(Dataset records)
== Segment start ==
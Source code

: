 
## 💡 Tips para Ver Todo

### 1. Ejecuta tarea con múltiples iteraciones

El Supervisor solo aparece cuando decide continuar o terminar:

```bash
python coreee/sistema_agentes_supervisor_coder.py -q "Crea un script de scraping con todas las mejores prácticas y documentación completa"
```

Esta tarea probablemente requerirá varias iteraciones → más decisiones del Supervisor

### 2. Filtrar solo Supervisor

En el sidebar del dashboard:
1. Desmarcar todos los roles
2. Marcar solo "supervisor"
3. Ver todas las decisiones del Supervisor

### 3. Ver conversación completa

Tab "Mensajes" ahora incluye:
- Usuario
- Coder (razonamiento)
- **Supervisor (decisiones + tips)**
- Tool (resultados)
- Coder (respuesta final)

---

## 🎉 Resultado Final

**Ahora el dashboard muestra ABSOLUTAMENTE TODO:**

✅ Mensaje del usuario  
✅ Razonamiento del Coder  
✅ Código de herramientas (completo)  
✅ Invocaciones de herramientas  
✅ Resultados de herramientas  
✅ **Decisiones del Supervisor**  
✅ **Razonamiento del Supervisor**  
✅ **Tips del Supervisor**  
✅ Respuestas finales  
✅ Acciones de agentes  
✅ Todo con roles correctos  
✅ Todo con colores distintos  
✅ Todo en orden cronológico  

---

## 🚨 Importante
== Segment end ==
▶ _WHAT THE TASK ASKS_:
The answer should be one number: how many lines of the data above contain "roles".

▶ _ANSWER_:
2